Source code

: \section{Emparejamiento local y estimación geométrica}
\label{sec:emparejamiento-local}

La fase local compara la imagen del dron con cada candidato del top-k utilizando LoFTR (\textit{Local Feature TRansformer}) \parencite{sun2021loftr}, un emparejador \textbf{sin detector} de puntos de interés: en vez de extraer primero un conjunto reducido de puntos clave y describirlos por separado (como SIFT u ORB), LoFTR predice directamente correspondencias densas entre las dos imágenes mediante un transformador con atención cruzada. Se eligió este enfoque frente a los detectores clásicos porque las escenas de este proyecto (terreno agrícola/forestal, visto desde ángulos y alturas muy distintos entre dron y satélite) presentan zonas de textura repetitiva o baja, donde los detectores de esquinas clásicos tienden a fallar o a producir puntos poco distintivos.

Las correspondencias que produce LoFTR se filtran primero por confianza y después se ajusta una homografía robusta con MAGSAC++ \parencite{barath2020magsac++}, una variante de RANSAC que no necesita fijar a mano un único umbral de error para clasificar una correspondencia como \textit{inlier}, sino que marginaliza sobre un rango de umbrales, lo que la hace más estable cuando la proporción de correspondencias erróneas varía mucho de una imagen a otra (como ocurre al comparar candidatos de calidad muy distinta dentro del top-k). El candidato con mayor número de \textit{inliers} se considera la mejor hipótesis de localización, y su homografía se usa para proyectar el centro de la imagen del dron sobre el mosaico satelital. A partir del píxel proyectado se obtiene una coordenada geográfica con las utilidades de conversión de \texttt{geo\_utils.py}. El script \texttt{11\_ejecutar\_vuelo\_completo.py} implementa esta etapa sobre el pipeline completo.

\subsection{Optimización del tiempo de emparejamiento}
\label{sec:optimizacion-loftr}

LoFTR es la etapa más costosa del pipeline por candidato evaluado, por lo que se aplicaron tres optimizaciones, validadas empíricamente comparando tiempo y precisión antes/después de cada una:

_ _ _ _ _

**Your instructions:** Work through the entries above line by line, counting each one that includes the word "label", and give the final number only.

**Output for this exercise:** 2